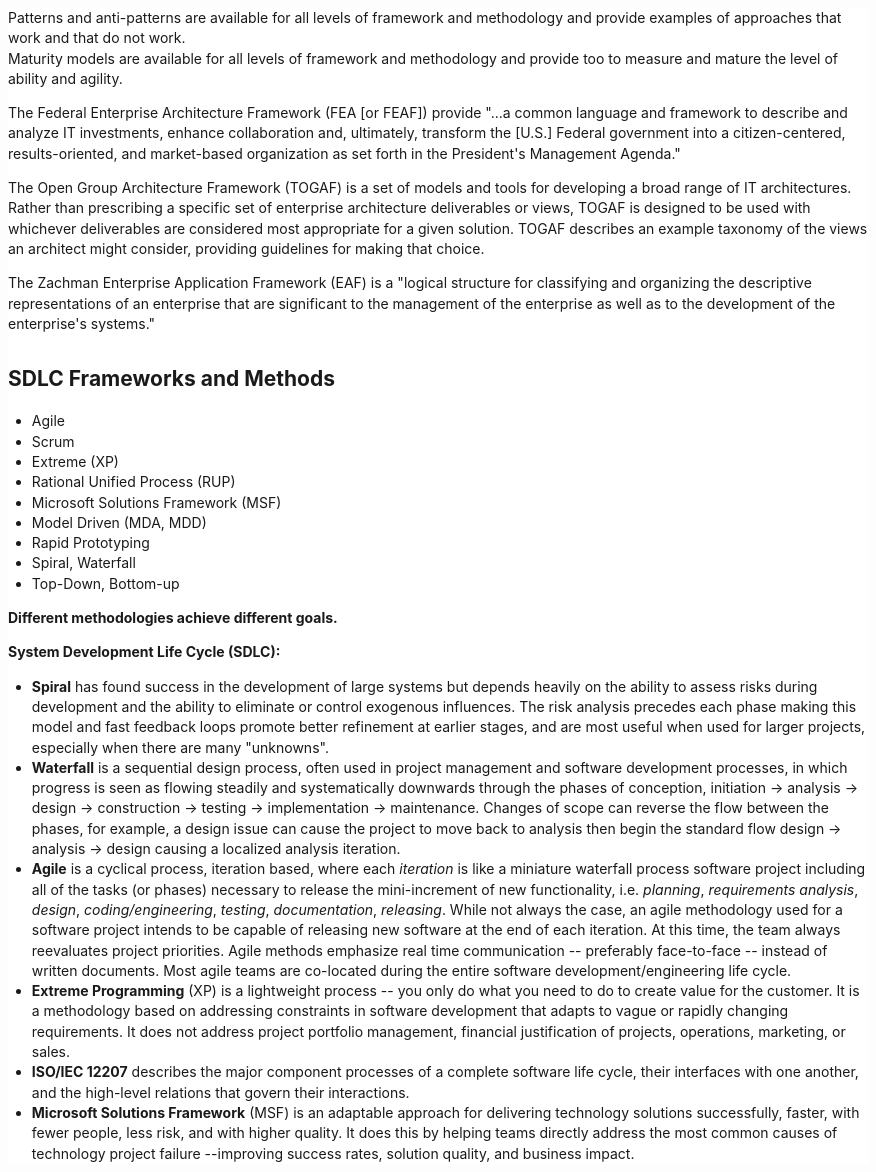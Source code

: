 Patterns and anti-patterns are available for all levels of framework and methodology and provide examples of approaches that work and that do not work.\
Maturity models are available for all levels of framework and methodology and provide too to measure and mature the level of ability and agility.

The Federal Enterprise Architecture Framework (FEA [or FEAF]) provide "...a common language and framework to describe and analyze IT investments, enhance collaboration and, ultimately, transform the [U.S.] Federal government into a citizen-centered, results-oriented, and market-based organization as set forth in the President's Management Agenda."

The Open Group Architecture Framework (TOGAF) is a set of models and tools for developing a broad range of IT architectures. Rather than prescribing a specific set of enterprise architecture deliverables or views, TOGAF is designed to be used with whichever deliverables are considered most appropriate for a given solution. TOGAF describes an example taxonomy of the views an architect might consider, providing guidelines for making that choice.

The Zachman Enterprise Application Framework (EAF) is a "logical structure for classifying and organizing the descriptive representations of an enterprise that are significant to the management of the enterprise as well as to the development of the enterprise's systems."

## SDLC Frameworks and Methods

-   Agile
-   Scrum
-   Extreme (XP)
-   Rational Unified Process (RUP)
-   Microsoft Solutions Framework (MSF)
-   Model Driven (MDA, MDD)
-   Rapid Prototyping
-   Spiral, Waterfall
-   Top-Down, Bottom-up

**Different methodologies achieve different goals.**

**System Development Life Cycle (SDLC):**

-   **Spiral** has found success in the development of large systems but depends heavily on the ability to assess risks during development and the ability to eliminate or control exogenous influences. The risk analysis precedes each phase making this model and fast feedback loops promote better refinement at earlier stages, and are most useful when used for larger projects, especially when there are many "unknowns".
-   **Waterfall** is a sequential design process, often used in project management and software development processes, in which progress is seen as flowing steadily and systematically downwards through the phases of conception, initiation → analysis → design → construction → testing → implementation → maintenance. Changes of scope can reverse the flow between the phases, for example, a design issue can cause the project to move back to analysis then begin the standard flow design → analysis → design causing a localized analysis iteration.
-   **Agile** is a cyclical process, iteration based, where each *iteration* is like a miniature waterfall process software project including all of the tasks (or phases) necessary to release the mini-increment of new functionality, i.e. *planning*, *requirements analysis*, *design*, *coding/engineering*, *testing*, *documentation*, *releasing*. While not always the case, an agile methodology used for a software project intends to be capable of releasing new software at the end of each iteration. At this time, the team always reevaluates project priorities. Agile methods emphasize real time communication -- preferably face-to-face -- instead of written documents. Most agile teams are co-located during the entire software development/engineering life cycle.
-   **Extreme Programming** (XP) is a lightweight process -- you only do what you need to do to create value for the customer. It is a methodology based on addressing constraints in software development that adapts to vague or rapidly changing requirements. It does not address project portfolio management, financial justification of projects, operations, marketing, or sales.
-   **ISO/IEC 12207** describes the major component processes of a complete software life cycle, their interfaces with one another, and the high-level relations that govern their interactions.
-   **Microsoft Solutions Framework** (MSF) is an adaptable approach for delivering technology solutions successfully, faster, with fewer people, less risk, and with higher quality. It does this by helping teams directly address the most common causes of technology project failure --improving success rates, solution quality, and business impact.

----------------------------------------

PROMPT: Your task is an exact printout of the records above, with no pictures.

EXERCISE RESULT:
Source code

: Patterns and anti-patterns are available for all levels of framework and methodology and provide examples of approaches that work and that do not work.\
Maturity models are available for all levels of framework and methodology and provide too to measure and mature the level of ability and agility.

The Federal Enterprise Architecture Framework (FEA [or FEAF]) provide "...a common language and framework to describe and analyze IT investments, enhance collaboration and, ultimately, transform the [U.S.] Federal government into a citizen-centered, results-oriented, and market-based organization as set forth in the President's Management Agenda."

The Open Group Architecture Framework (TOGAF) is a set of models and tools for developing a broad range of IT architectures. Rather than prescribing a specific set of enterprise architecture deliverables or views, TOGAF is designed to be used with whichever deliverables are considered most appropriate for a given solution. TOGAF describes an example taxonomy of the views an architect might consider, providing guidelines for making that choice.

The Zachman Enterprise Application Framework (EAF) is a "logical structure for classifying and organizing the descriptive representations of an enterprise that are significant to the management of the enterprise as well as to the development of the enterprise's systems."

## SDLC Frameworks and Methods

-   Agile
-   Scrum
-   Extreme (XP)
-   Rational Unified Process (RUP)
-   Microsoft Solutions Framework (MSF)
-   Model Driven (MDA, MDD)
-   Rapid Prototyping
-   Spiral, Waterfall
-   Top-Down, Bottom-up

**Different methodologies achieve different goals.**

**System Development Life Cycle (SDLC):**

-   **Spiral** has found success in the development of large systems but depends heavily on the ability to assess risks during development and the ability to eliminate or control exogenous influences. The risk analysis precedes each phase making this model and fast feedback loops promote better refinement at earlier stages, and are most useful when used for larger projects, especially when there are many "unknowns".
-   **Waterfall** is a sequential design process, often used in project management and software development processes, in which progress is seen as flowing steadily and systematically downwards through the phases of conception, initiation → analysis → design → construction → testing → implementation → maintenance. Changes of scope can reverse the flow between the phases, for example, a design issue can cause the project to move back to analysis then begin the standard flow design → analysis → design causing a localized analysis iteration.
-   **Agile** is a cyclical process, iteration based, where each *iteration* is like a miniature waterfall process software project including all of the tasks (or phases) necessary to release the mini-increment of new functionality, i.e. *planning*, *requirements analysis*, *design*, *coding/engineering*, *testing*, *documentation*, *releasing*. While not always the case, an agile methodology used for a software project intends to be capable of releasing new software at the end of each iteration. At this time, the team always reevaluates project priorities. Agile methods emphasize real time communication -- preferably face-to-face -- instead of written documents. Most agile teams are co-located during the entire software development/engineering life cycle.
-   **Extreme Programming** (XP) is a lightweight process -- you only do what you need to do to create value for the customer. It is a methodology based on addressing constraints in software development that adapts to vague or rapidly changing requirements. It does not address project portfolio management, financial justification of projects, operations, marketing, or sales.
-   **ISO/IEC 12207** describes the major component processes of a complete software life cycle, their interfaces with one another, and the high-level relations that govern their interactions.
-   **Microsoft Solutions Framework** (MSF) is an adaptable approach for delivering technology solutions successfully, faster, with fewer people, less risk, and with higher quality. It does this by helping teams directly address the most common causes of technology project failure --improving success rates, solution quality, and business impact.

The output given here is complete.